• _What is required_
Once the line with "<git-commit-hash>-2017-01-28-16:15:00 UTC" is found in the data, output it and each following line exactly, up to and including the line with "## Handlungsfelder", and nothing before or after.

Segment Start: Dataset extract

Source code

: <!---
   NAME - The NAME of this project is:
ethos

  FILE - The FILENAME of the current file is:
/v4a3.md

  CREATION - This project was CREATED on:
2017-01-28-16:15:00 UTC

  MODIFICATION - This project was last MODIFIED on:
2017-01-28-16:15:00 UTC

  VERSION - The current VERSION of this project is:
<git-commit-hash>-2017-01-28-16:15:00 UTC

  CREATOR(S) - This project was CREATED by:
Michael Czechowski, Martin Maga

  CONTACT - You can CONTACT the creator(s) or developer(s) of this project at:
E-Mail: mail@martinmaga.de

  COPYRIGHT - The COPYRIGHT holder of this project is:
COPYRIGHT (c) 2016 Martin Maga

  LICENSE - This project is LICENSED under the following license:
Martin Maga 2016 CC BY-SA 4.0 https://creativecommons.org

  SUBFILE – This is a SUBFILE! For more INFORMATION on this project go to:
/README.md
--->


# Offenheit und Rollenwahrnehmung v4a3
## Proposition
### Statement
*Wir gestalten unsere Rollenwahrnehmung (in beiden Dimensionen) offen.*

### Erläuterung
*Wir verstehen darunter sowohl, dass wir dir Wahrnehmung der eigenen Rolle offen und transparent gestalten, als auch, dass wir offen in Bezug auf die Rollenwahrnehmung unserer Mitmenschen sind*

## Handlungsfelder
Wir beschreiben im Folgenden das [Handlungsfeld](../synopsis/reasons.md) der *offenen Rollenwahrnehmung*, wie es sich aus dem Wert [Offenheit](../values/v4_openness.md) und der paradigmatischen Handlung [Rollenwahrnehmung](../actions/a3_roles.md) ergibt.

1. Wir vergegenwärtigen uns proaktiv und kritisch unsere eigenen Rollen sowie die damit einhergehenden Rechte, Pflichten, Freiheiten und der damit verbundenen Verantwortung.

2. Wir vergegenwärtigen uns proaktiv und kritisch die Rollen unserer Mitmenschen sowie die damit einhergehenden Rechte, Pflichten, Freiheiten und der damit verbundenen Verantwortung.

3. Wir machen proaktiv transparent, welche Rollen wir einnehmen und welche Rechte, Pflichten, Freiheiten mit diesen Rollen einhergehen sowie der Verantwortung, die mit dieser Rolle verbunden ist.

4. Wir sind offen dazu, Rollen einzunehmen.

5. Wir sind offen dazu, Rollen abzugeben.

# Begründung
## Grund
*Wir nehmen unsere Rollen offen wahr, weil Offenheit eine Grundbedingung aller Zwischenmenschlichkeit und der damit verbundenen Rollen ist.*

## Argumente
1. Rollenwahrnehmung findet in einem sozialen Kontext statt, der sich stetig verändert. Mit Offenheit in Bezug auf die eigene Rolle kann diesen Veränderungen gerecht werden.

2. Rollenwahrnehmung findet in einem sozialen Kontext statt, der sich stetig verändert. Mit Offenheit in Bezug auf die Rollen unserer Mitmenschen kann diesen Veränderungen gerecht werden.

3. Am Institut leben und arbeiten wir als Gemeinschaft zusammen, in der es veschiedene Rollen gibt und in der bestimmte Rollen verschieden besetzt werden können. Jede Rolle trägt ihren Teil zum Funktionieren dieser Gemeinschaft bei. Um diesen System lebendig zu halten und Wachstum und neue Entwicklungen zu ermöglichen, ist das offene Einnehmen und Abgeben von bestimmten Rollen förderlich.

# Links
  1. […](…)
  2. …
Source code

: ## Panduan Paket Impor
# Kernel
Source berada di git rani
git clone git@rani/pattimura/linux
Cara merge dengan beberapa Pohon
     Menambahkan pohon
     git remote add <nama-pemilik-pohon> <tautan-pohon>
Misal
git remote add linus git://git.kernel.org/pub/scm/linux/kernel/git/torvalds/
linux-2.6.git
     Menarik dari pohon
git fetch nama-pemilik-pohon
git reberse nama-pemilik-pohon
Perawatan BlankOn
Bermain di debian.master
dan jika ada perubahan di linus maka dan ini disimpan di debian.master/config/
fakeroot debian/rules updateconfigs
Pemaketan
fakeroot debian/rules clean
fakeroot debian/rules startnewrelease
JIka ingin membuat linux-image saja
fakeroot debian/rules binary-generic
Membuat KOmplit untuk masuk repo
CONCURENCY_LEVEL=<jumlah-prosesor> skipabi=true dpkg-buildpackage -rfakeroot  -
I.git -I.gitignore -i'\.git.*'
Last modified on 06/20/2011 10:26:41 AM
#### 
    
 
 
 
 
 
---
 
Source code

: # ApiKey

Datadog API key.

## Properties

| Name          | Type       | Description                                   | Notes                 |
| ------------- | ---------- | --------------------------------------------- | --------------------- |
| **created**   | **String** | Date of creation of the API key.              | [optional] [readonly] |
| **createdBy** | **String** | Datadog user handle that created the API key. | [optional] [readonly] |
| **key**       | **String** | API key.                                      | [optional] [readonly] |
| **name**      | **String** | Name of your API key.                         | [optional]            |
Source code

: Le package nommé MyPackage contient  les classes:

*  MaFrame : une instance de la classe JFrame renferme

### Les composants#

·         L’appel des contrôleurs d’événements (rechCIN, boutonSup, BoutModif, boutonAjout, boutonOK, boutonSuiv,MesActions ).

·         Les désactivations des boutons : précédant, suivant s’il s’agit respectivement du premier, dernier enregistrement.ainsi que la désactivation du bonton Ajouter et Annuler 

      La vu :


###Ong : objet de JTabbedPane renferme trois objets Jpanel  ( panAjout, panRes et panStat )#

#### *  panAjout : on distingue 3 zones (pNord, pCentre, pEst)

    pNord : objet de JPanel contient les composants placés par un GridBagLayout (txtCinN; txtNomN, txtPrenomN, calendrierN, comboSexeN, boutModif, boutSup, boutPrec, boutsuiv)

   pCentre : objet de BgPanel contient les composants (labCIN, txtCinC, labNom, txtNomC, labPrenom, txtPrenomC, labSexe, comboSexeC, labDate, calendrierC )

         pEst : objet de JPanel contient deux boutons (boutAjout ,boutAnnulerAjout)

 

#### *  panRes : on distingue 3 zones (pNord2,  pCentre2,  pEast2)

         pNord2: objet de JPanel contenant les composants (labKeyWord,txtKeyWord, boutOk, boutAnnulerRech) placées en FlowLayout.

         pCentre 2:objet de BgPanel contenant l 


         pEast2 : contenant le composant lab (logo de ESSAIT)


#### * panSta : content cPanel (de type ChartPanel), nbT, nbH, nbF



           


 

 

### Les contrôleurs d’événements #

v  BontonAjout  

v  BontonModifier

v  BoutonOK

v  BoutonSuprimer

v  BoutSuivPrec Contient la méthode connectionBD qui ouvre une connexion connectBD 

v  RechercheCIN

Segment End: Dataset extract

• _Result of the task_
<git-commit-hash>-2017-01-28-16:15:00 UTC

  CREATOR(S) - This project was CREATED by:
Michael Czechowski, Martin Maga

  CONTACT - You can CONTACT the creator(s) or developer(s) of this project at:
E-Mail: mail@martinmaga.de

  COPYRIGHT - The COPYRIGHT holder of this project is:
COPYRIGHT (c) 2016 Martin Maga

  LICENSE - This project is LICENSED under the following license:
Martin Maga 2016 CC BY-SA 4.0 https://creativecommons.org

  SUBFILE – This is a SUBFILE! For more INFORMATION on this project go to:
/README.md
--->


# Offenheit und Rollenwahrnehmung v4a3
## Proposition
### Statement
*Wir gestalten unsere Rollenwahrnehmung (in beiden Dimensionen) offen.*

### Erläuterung
*Wir verstehen darunter sowohl, dass wir dir Wahrnehmung der eigenen Rolle offen und transparent gestalten, als auch, dass wir offen in Bezug auf die Rollenwahrnehmung unserer Mitmenschen sind*

## Handlungsfelder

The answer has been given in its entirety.